_What this task involves:_
Extract the lines from the first one in the records below through the line containing "### B5. Découpage", keeping both ends and leaving out any pictures.

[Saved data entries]
>>>

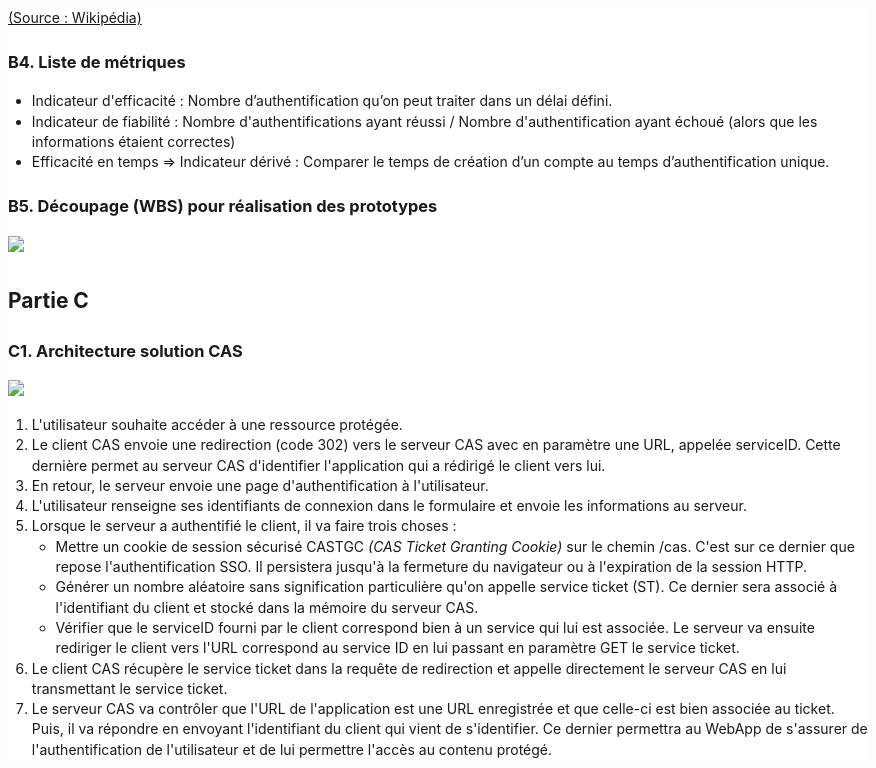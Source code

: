[(Source : Wikipédia)](https://fr.wikipedia.org/wiki/Central_Authentication_Service#Principe_de_fonctionnement)


### B4. Liste de métriques

* Indicateur d'efficacité : Nombre d’authentification qu’on peut traiter dans un délai défini.
* Indicateur de fiabilité : Nombre d'authentifications ayant réussi / Nombre d'authentification ayant échoué (alors que les informations étaient correctes)
* Efficacité en temps ⇒ Indicateur dérivé : Comparer le temps de création d’un compte au temps d’authentification unique.

### B5. Découpage (WBS) pour réalisation des prototypes

![](https://i.imgur.com/alZOeGZ.png)


## Partie C
### C1. Architecture solution CAS

![](https://i.imgur.com/ZIM56CV.png)

1. L'utilisateur souhaite accéder à une ressource protégée.
2. Le client CAS envoie une redirection (code 302) vers le serveur CAS avec en paramètre une URL, appelée serviceID. Cette dernière permet au serveur CAS d'identifier l'application qui a rédirigé le client vers lui.
3. En retour, le serveur envoie une page d'authentification à l'utilisateur.
4. L'utilisateur renseigne ses identifiants de connexion dans le formulaire et envoie les informations au serveur.
5. Lorsque le serveur a authentifié le client, il va faire trois choses :
    * Mettre un cookie de session sécurisé CASTGC *(CAS Ticket Granting Cookie)* sur le chemin /cas. C'est sur ce dernier que repose l'authentification SSO. Il persistera jusqu'à la fermeture du navigateur ou à l'expiration de la session HTTP.
    * Générer un nombre aléatoire sans signification particulière qu'on appelle service ticket (ST). Ce dernier sera associé à l'identifiant du client et stocké dans la mémoire du serveur CAS. 
    * Vérifier que le serviceID fourni par le client correspond bien à un service qui lui est associée. Le serveur va ensuite rediriger le client vers l'URL correspond au service ID en lui passant en paramètre GET le service ticket.
6. Le client CAS récupère le service ticket dans la requête de redirection et appelle directement le serveur CAS en lui transmettant le service ticket.
7. Le serveur CAS va contrôler que l'URL de l'application est une URL enregistrée et que celle-ci est bien associée au ticket. Puis, il va répondre en envoyant l'identifiant du client qui vient de s'identifier. Ce dernier permettra au WebApp de s'assurer de l'authentification de l'utilisateur et de lui permettre l'accès au contenu protégé.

<<<

_Result for this exercise:_
Source code

:[(Source : Wikipédia)](https://fr.wikipedia.org/wiki/Central_Authentication_Service#Principe_de_fonctionnement)


### B4. Liste de métriques

* Indicateur d'efficacité : Nombre d’authentification qu’on peut traiter dans un délai défini.
* Indicateur de fiabilité : Nombre d'authentifications ayant réussi / Nombre d'authentification ayant échoué (alors que les informations étaient correctes)
* Efficacité en temps ⇒ Indicateur dérivé : Comparer le temps de création d’un compte au temps d’authentification unique.

### B5. Découpage (WBS) pour réalisation des prototypes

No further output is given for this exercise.